En la corte parisina de la alta moda, el tiempo transcurre lento. En el Gran Palais llegaba al público el olor de las rosas blancas, perladas de gotas, que formaban el locus amoenus interior que levantó Chanel, con fontaine incluida. Un paraíso tan bello como apacible, al modo de los jardines franceses del siglo XVII. Por él no desfilaban modelos, sino hadas engalanadas con plumas de avestruz y volantes de muselina. Karl Lagerlfed, 84 años, el creador que lo ha reinventado todo, con su barba cana y paso corto, no escondía su edad. Romanticismo clásico, volúmenes flotantes, colores pastel, artesanado excepcional, rosas y tweeds con lamparazos de rock y brillo millennial. Armani, 83 años, fiel a si mismo, enchufaba los violines eléctricos de Vangelis y se pertrechaba en su sastrería estampada con los colores de las nubes.

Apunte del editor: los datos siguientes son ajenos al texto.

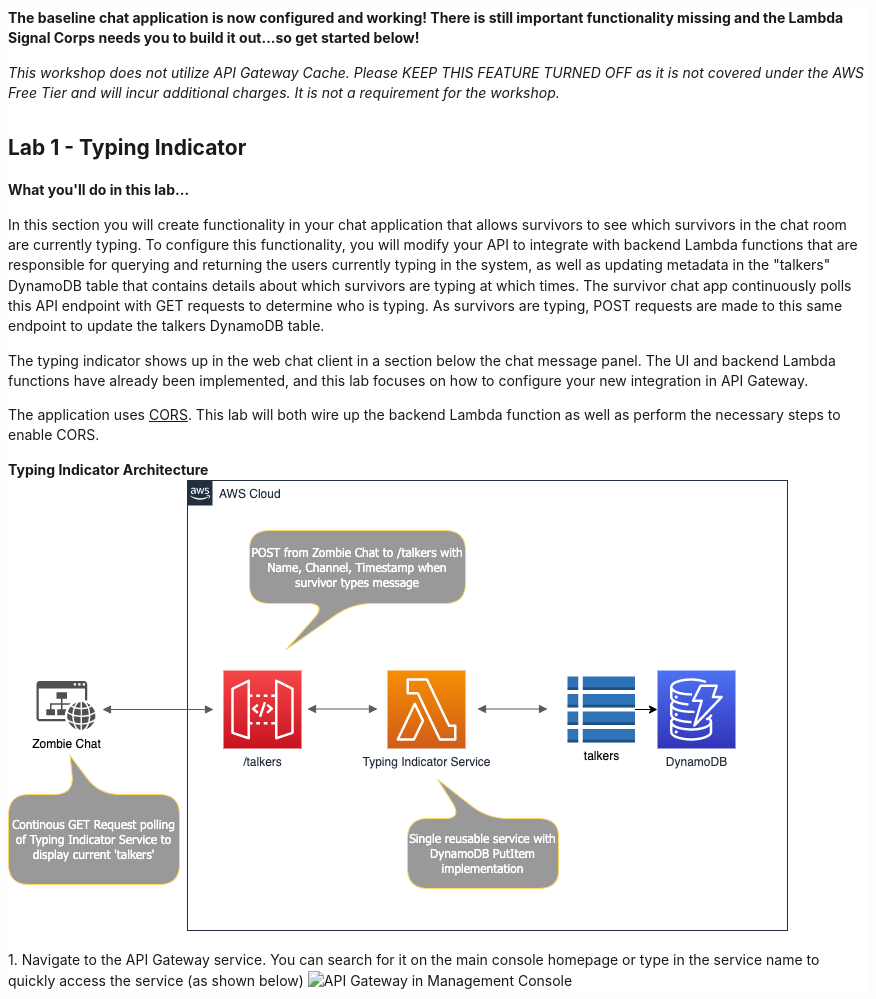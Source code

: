 **The baseline chat application is now configured and working! There is still important functionality missing and the Lambda Signal Corps needs you to build it out...so get started below!**

*This workshop does not utilize API Gateway Cache. Please KEEP THIS FEATURE TURNED OFF as it is not covered under the AWS Free Tier and will incur additional charges. It is not a requirement for the workshop.*

## Lab 1 - Typing Indicator

**What you'll do in this lab...**

In this section you will create functionality in your chat application that allows survivors to see which survivors in the chat room are currently typing. To configure this functionality, you will modify your API to integrate with backend Lambda functions that are responsible for querying and returning the users currently typing in the system, as well as updating metadata in the "talkers" DynamoDB table that contains details about which survivors are typing at which times. The survivor chat app continuously polls this API endpoint with GET requests to determine who is typing. As survivors are typing, POST requests are made to this same endpoint to update the talkers DynamoDB table.

The typing indicator shows up in the web chat client in a section below the chat message panel. The UI and backend Lambda functions have already been implemented, and this lab focuses on how to configure your new integration in API Gateway.

The application uses [CORS](http://docs.aws.amazon.com/AmazonS3/latest/dev/cors.html). This lab will both wire up the backend Lambda function as well as perform the necessary steps to enable CORS.

**Typing Indicator Architecture**
![Overview of Typing Indicator Architecture](/Images/TypingIndicatorOverview.png)

1\. Navigate to the API Gateway service. You can search for it on the main console homepage or type in the service name to quickly access the service (as shown below)
![API Gateway in Management Console](/Images/Typing-Step1.png)
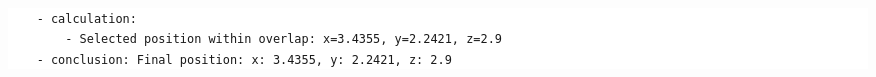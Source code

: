         - calculation:
            - Selected position within overlap: x=3.4355, y=2.2421, z=2.9
        - conclusion: Final position: x: 3.4355, y: 2.2421, z: 2.9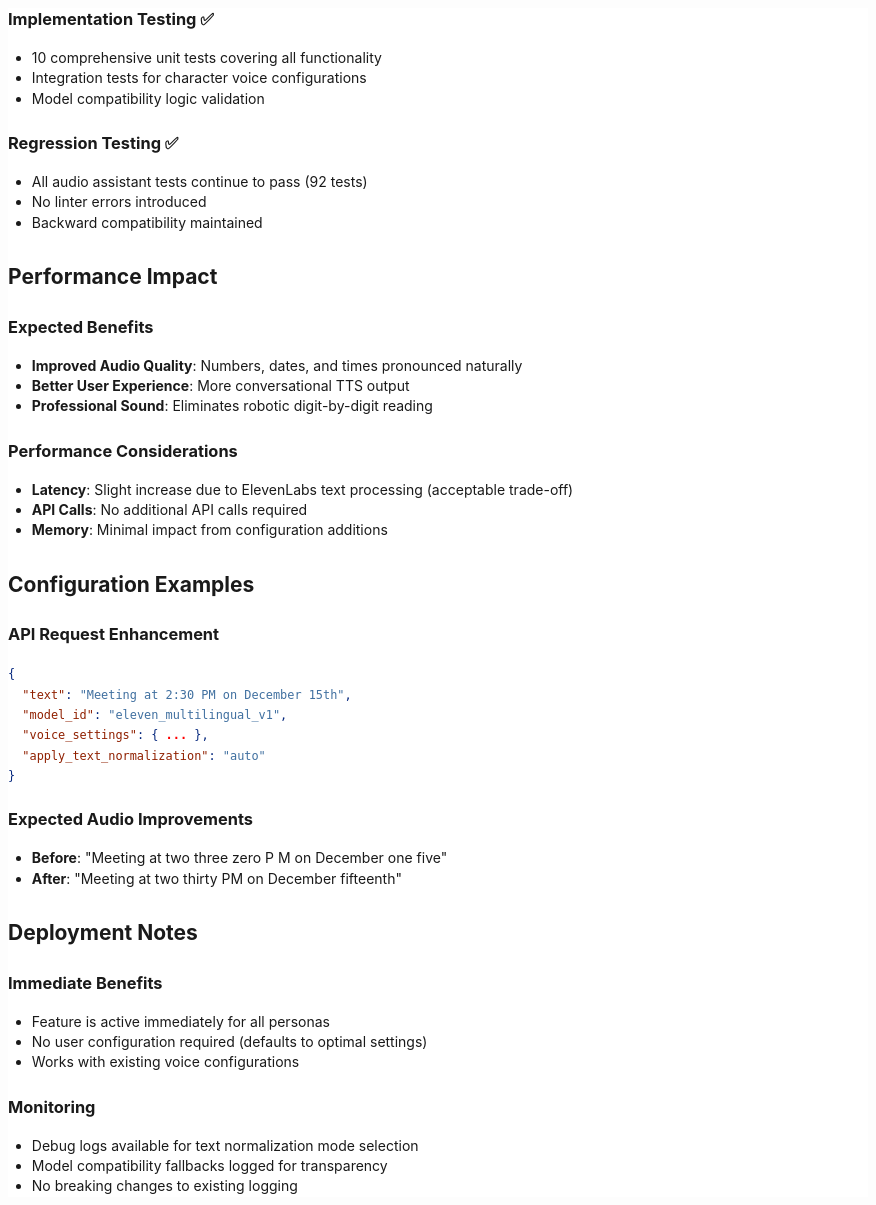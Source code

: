 ### Implementation Testing ✅
- 10 comprehensive unit tests covering all functionality
- Integration tests for character voice configurations
- Model compatibility logic validation

### Regression Testing ✅
- All audio assistant tests continue to pass (92 tests)
- No linter errors introduced
- Backward compatibility maintained

## Performance Impact

### Expected Benefits
- **Improved Audio Quality**: Numbers, dates, and times pronounced naturally
- **Better User Experience**: More conversational TTS output
- **Professional Sound**: Eliminates robotic digit-by-digit reading

### Performance Considerations
- **Latency**: Slight increase due to ElevenLabs text processing (acceptable trade-off)
- **API Calls**: No additional API calls required
- **Memory**: Minimal impact from configuration additions

## Configuration Examples

### API Request Enhancement
```json
{
  "text": "Meeting at 2:30 PM on December 15th",
  "model_id": "eleven_multilingual_v1",
  "voice_settings": { ... },
  "apply_text_normalization": "auto"
}
```

### Expected Audio Improvements
- **Before**: "Meeting at two three zero P M on December one five"
- **After**: "Meeting at two thirty PM on December fifteenth"

## Deployment Notes

### Immediate Benefits
- Feature is active immediately for all personas
- No user configuration required (defaults to optimal settings)
- Works with existing voice configurations

### Monitoring
- Debug logs available for text normalization mode selection
- Model compatibility fallbacks logged for transparency
- No breaking changes to existing logging
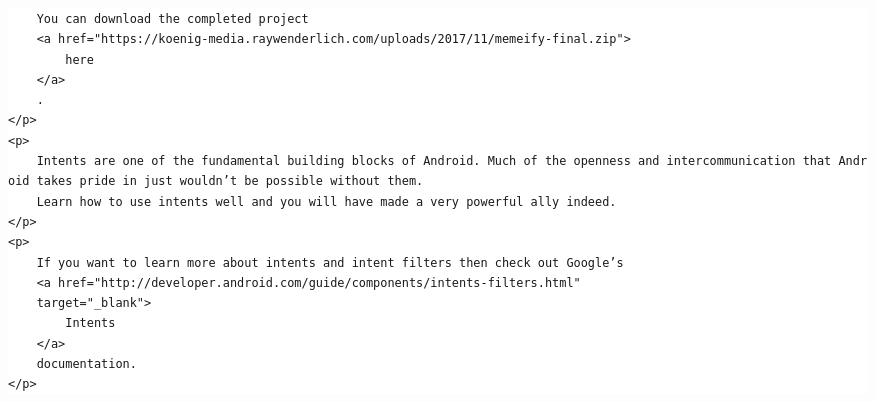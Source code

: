        You can download the completed project
        <a href="https://koenig-media.raywenderlich.com/uploads/2017/11/memeify-final.zip">
            here
        </a>
        .
    </p>
    <p>
        Intents are one of the fundamental building blocks of Android. Much of the openness and intercommunication that Android takes pride in just wouldn’t be possible without them. 
        Learn how to use intents well and you will have made a very powerful ally indeed.
    </p>
    <p>
        If you want to learn more about intents and intent filters then check out Google’s
        <a href="http://developer.android.com/guide/components/intents-filters.html"
        target="_blank">
            Intents
        </a>
        documentation.
    </p>
</div>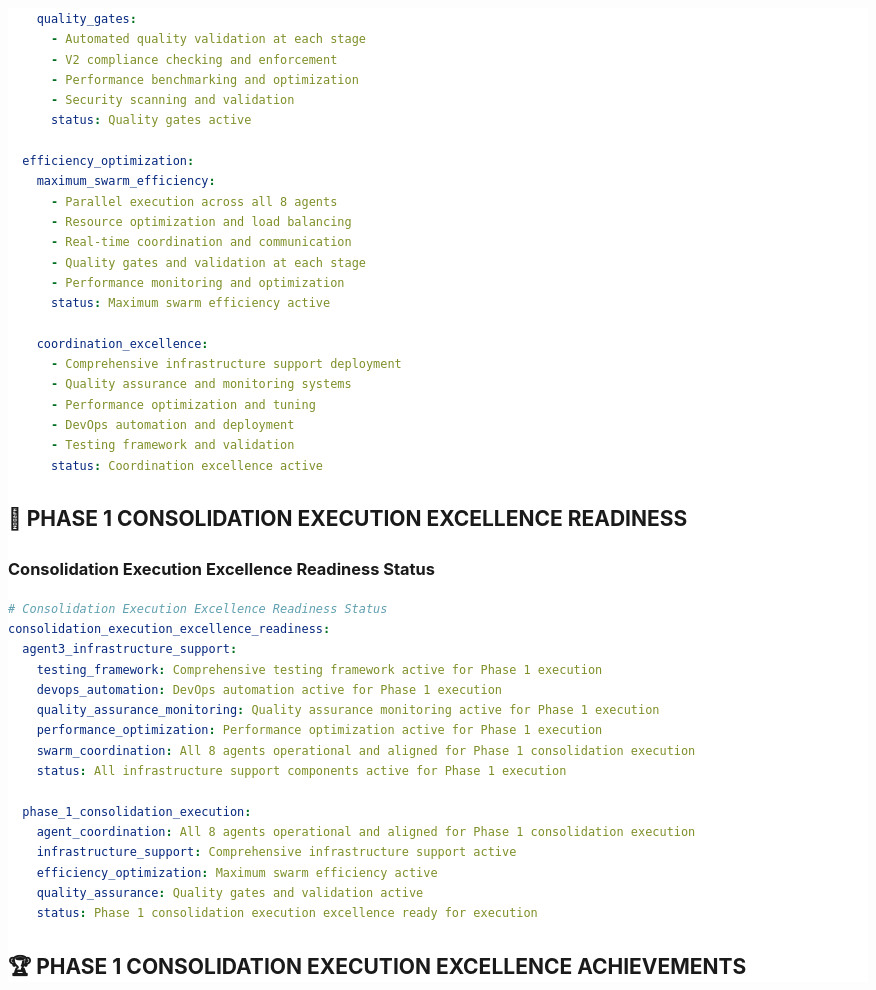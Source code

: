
 ```yaml
    quality_gates:
      - Automated quality validation at each stage
      - V2 compliance checking and enforcement
      - Performance benchmarking and optimization
      - Security scanning and validation
      status: Quality gates active
  
  efficiency_optimization:
    maximum_swarm_efficiency:
      - Parallel execution across all 8 agents
      - Resource optimization and load balancing
      - Real-time coordination and communication
      - Quality gates and validation at each stage
      - Performance monitoring and optimization
      status: Maximum swarm efficiency active
    
    coordination_excellence:
      - Comprehensive infrastructure support deployment
      - Quality assurance and monitoring systems
      - Performance optimization and tuning
      - DevOps automation and deployment
      - Testing framework and validation
      status: Coordination excellence active
```

## 🎯 **PHASE 1 CONSOLIDATION EXECUTION EXCELLENCE READINESS**

### **Consolidation Execution Excellence Readiness Status**
```yaml
# Consolidation Execution Excellence Readiness Status
consolidation_execution_excellence_readiness:
  agent3_infrastructure_support:
    testing_framework: Comprehensive testing framework active for Phase 1 execution
    devops_automation: DevOps automation active for Phase 1 execution
    quality_assurance_monitoring: Quality assurance monitoring active for Phase 1 execution
    performance_optimization: Performance optimization active for Phase 1 execution
    swarm_coordination: All 8 agents operational and aligned for Phase 1 consolidation execution
    status: All infrastructure support components active for Phase 1 execution
  
  phase_1_consolidation_execution:
    agent_coordination: All 8 agents operational and aligned for Phase 1 consolidation execution
    infrastructure_support: Comprehensive infrastructure support active
    efficiency_optimization: Maximum swarm efficiency active
    quality_assurance: Quality gates and validation active
    status: Phase 1 consolidation execution excellence ready for execution
```

## 🏆 **PHASE 1 CONSOLIDATION EXECUTION EXCELLENCE ACHIEVEMENTS**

Alta costura cada vez más pret-à-porter. Trajes imposibles para mujeres inexistentes. Excelsas filigranas de los artesanos de Francia que desde hace siglos bordan y persiguen pacientemente la belleza. Falta de riesgo, criticaban las cronistas. Hay que encontrarle sentido a uno de los oficios más vetustos del mundo. Los defensores de la moda púdica demuestran su empuje a la vez que las actrices francesas se rebelan contra el puritanismo yanqui, mezclando churras con merinas: seducción y abuso, incordio y sometimiento… Todo eso se escuchaba en París, en la semana de la costura, mientras cerraban los puentes y el río escupía su baba blanca y rizada, más salvaje que la espuma de la moda.